L’esercizio fisico comporta uno sforzo più o meno sostenuto eseguito con lo scopo generale di mantenere o migliorare la forma fisica o le funzioni articolari. I livelli dell'esercizio si riducono con l'età per molte ragioni, più comunemente perché le condizioni croniche e le malattie intercorrenti limitano l'attività fisica dell'anziano. Solo circa il 20-25 per cento degli anziani partecipa a un esercizio regolare per mezz'ora al giorno cinque volte a settimana e le donne sono meno attive degli uomini. I vantaggi diretti sono moltissimi: l'esercizio regolare può preservare la forza dei muscoli scheletrici, la capacità respiratoria, la densità ossea contribuendo alla mobilità e all'indipendenza; inoltre promuove un equilibrio dello stato energetico e favorisce la perdita di peso sia a breve che a lungo termine, anche se il calo ponderale di solito richiede una riduzione dell'apporto calorico.

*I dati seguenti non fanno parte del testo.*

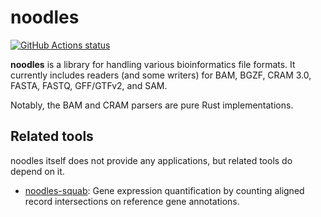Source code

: # noodles

[![GitHub Actions status](https://github.com/zaeleus/noodles/workflows/CI/badge.svg)](https://github.com/zaeleus/noodles/actions)

**noodles** is a library for handling various bioinformatics file formats. It
currently includes readers (and some writers) for BAM, BGZF, CRAM 3.0, FASTA,
FASTQ, GFF/GTFv2, and SAM.

Notably, the BAM and CRAM parsers are pure Rust implementations.

## Related tools

noodles itself does not provide any applications, but related tools do depend
on it.

  * [noodles-squab]: Gene expression quantification by counting aligned record
    intersections on reference gene annotations.

[noodles-squab]: https://github.com/zaeleus/noodles-squab

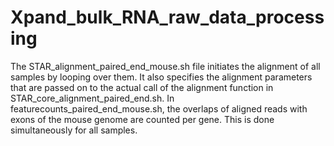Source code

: # Xpand_bulk_RNA_raw_data_processing

The STAR_alignment_paired_end_mouse.sh file initiates the alignment of all samples by looping over them.
It also specifies the alignment parameters that are passed on to the actual call of the alignment function in STAR_core_alignment_paired_end.sh.
In featurecounts_paired_end_mouse.sh, the overlaps of aligned reads with exons of the mouse genome are counted per gene. This is done simultaneously for all samples.
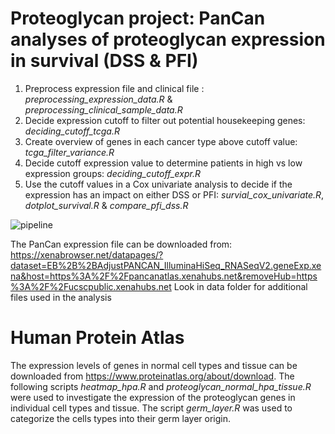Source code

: # **Proteoglycan project: PanCan analyses of proteoglycan expression in survival (DSS & PFI)**

1) Preprocess expression file and clinical file : *preprocessing_expression_data.R* & *preprocessing_clinical_sample_data.R*
2) Decide expression cutoff to filter out potential housekeeping genes: *deciding_cutoff_tcga.R* 
3) Create overview of genes in each cancer type above cutoff value: *tcga_filter_variance.R*
4) Decide cutoff expression value to determine patients in high vs low expression groups: *deciding_cutoff_expr.R*
5) Use the cutoff values in a Cox univariate analysis to decide if the expression has an impact on either DSS or PFI: *survial_cox_univariate.R*, *dotplot_survival.R* & *compare_pfi_dss.R*


![pipeline](https://github.com/user-attachments/assets/aa6ab836-5ec3-4af8-b997-6f330f9afd29)


The PanCan expression file can be downloaded from: <https://xenabrowser.net/datapages/?dataset=EB%2B%2BAdjustPANCAN_IlluminaHiSeq_RNASeqV2.geneExp.xena&host=https%3A%2F%2Fpancanatlas.xenahubs.net&removeHub=https%3A%2F%2Fucscpublic.xenahubs.net> 
Look in data folder for additional files used in the analysis


# **Human Protein Atlas**

The expression levels of genes in normal cell types and tissue can be downloaded from <https://www.proteinatlas.org/about/download>.
The following scripts *heatmap_hpa.R* and *proteoglycan_normal_hpa_tissue.R* were used to investigate the expression of the proteoglycan genes in individual cell types and tissue. 
The script *germ_layer.R* was used to categorize the cells types into their germ layer origin. 
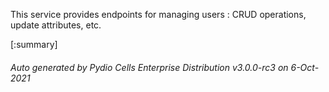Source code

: 






This service provides endpoints for managing users : CRUD operations, update attributes, etc.

[:summary]

###### Auto generated by Pydio Cells Enterprise Distribution v3.0.0-rc3 on 6-Oct-2021
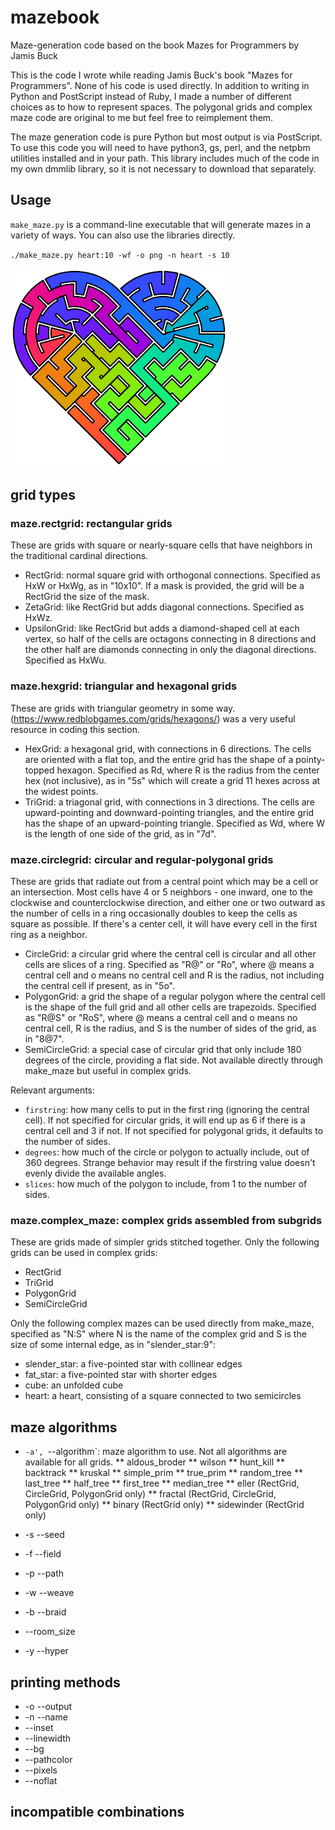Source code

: # mazebook
Maze-generation code based on the book Mazes for Programmers by Jamis Buck

This is the code I wrote while reading Jamis Buck's book "Mazes for
Programmers".  None of his code is used directly.  In addition to writing
in Python and PostScript instead of Ruby, I made a number of different
choices as to how to represent spaces.  The polygonal grids and complex
maze code are original to me but feel free to reimplement them.

The maze generation code is pure Python but most output is via PostScript.
To use this code you will need to have python3, gs, perl, and the netpbm
utilities installed and in your path.  This library includes much of the
code in my own dmmlib library, so it is not necessary to download that
separately.

## Usage
`make_maze.py` is a command-line executable that will generate mazes in a
variety of ways.  You can also use the libraries directly.

`./make_maze.py heart:10 -wf -o png -n heart -s 10`

![colorful heart-shaped maze](/images/heart.png)

## grid types

### maze.rectgrid: rectangular grids

These are grids with square or nearly-square cells that have neighbors in the
traditional cardinal directions.

* RectGrid: normal square grid with orthogonal connections.  Specified as HxW or HxWg, as in "10x10".  If a mask is provided, the grid will be a RectGrid the size of the mask.
* ZetaGrid: like RectGrid but adds diagonal connections. Specified as HxWz.
* UpsilonGrid: like RectGrid but adds a diamond-shaped cell at each vertex, so half of the cells are octagons connecting in 8 directions and the other half are diamonds connecting in only the diagonal directions.  Specified as HxWu.

### maze.hexgrid: triangular and hexagonal grids

These are grids with triangular geometry in some way.  (https://www.redblobgames.com/grids/hexagons/) was a very useful resource in coding this section.

* HexGrid: a hexagonal grid, with connections in 6 directions. The cells are oriented with a flat top, and the entire grid has the shape of a pointy-topped hexagon.  Specified as Rd, where R is the radius from the center hex (not inclusive), as in "5s" which will create a grid 11 hexes across at the widest points.
* TriGrid: a triagonal grid, with connections in 3 directions.  The cells are upward-pointing and downward-pointing triangles, and the entire grid has the shape of an upward-pointing triangle.  Specified as Wd, where W is the length of one side of the grid, as in "7d".

### maze.circlegrid: circular and regular-polygonal grids

These are grids that radiate out from a central point which may be a cell or
an intersection.  Most cells have 4 or 5 neighbors - one inward, one to the
clockwise and counterclockwise direction, and either one or two outward
as the number of cells in a ring occasionally doubles to keep the cells
as square as possible.  If there's a center cell, it will have every cell
in the first ring as a neighbor.

* CircleGrid: a circular grid where the central cell is circular and all other cells are slices of a ring.  Specified as "R@" or "Ro", where @ means a central cell and o means no central cell and R is the radius, not including the central cell if present, as in "5o".
* PolygonGrid: a grid the shape of a regular polygon where the central cell is the shape of the full grid and all other cells are trapezoids.  Specified as "R@S" or "RoS", where @ means a central cell and o means no central cell, R is the radius, and S is the number of sides of the grid, as in "8@7".
* SemiCircleGrid: a special case of circular grid that only include 180 degrees of the circle, providing a flat side.  Not available directly through make_maze but useful in complex grids.

Relevant arguments:
* `firstring`: how many cells to put in the first ring (ignoring the central cell).  If not specified for circular grids, it will end up as 6 if there is a central cell and 3 if not.  If not specified for polygonal grids, it defaults to the number of sides.
* `degrees`: how much of the circle or polygon to actually include, out of 360 degrees.  Strange behavior may result if the firstring value doesn't evenly divide the available angles.
* `slices`: how much of the polygon to include, from 1 to the number of sides.

### maze.complex_maze: complex grids assembled from subgrids

These are grids made of simpler grids stitched together.  Only the following grids can be used in complex grids:
* RectGrid
* TriGrid
* PolygonGrid
* SemiCircleGrid

Only the following complex mazes can be used directly from make_maze, specified as "N:S" where N is the name of the complex grid and S is the size of some internal edge, as in "slender_star:9":
* slender_star: a five-pointed star with collinear edges
* fat_star: a five-pointed star with shorter edges
* cube: an unfolded cube
* heart: a heart, consisting of a square connected to two semicircles

## maze algorithms

* `-a', `--algorithm`: maze algorithm to use.  Not all algorithms are available for all grids.
** aldous_broder
** wilson
** hunt_kill
** backtrack
** kruskal
** simple_prim
** true_prim
** random_tree
** last_tree
** half_tree
** first_tree
** median_tree
** eller (RectGrid, CircleGrid, PolygonGrid only)
** fractal (RectGrid, CircleGrid, PolygonGrid only)
** binary (RectGrid only)
** sidewinder (RectGrid only)

* -s --seed
* -f --field
* -p --path
* -w --weave
* -b --braid
* --room_size
* -y --hyper

## printing methods

* -o --output
* -n --name
* --inset
* --linewidth
* --bg
* --pathcolor
* --pixels
* --noflat

## incompatible combinations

Inoltre aumenta la sensibilità all'insulina e la tolleranza al glucosio, riduce la pressione arteriosa ed i trigliceridi circolanti, aumenta le lipoproteine ad alta densità (quelle buone), riduce l'obesità addominale. E’ raccomandato  

anche come parte del trattamento di malattie come il diabete, la malattia cardiovascolare, l'osteoporosi; infine studi recenti controllati hanno rilevato un miglioramento dei disturbi dell'umore compreso lo stato depressivo. Altri vantaggi dell'esercizio regolare sono la prevenzione delle cadute e le lesioni legate ad esse migliorando diversi fattori di rischio correlati alla scarsa mobilità, compresi la forza, l'equilibrio, la coordinazione neuromuscolare, la funzione articolare e la resistenza. Nonostante un modesto rischio di cadute,quindi, i vantaggi per la salute superano di molto tali rischi e si può concludere affermando che l’esercizio fisico può fornire all’anziano un beneficio globale e in generale una migliore qualità della vita e di benessere psicologico.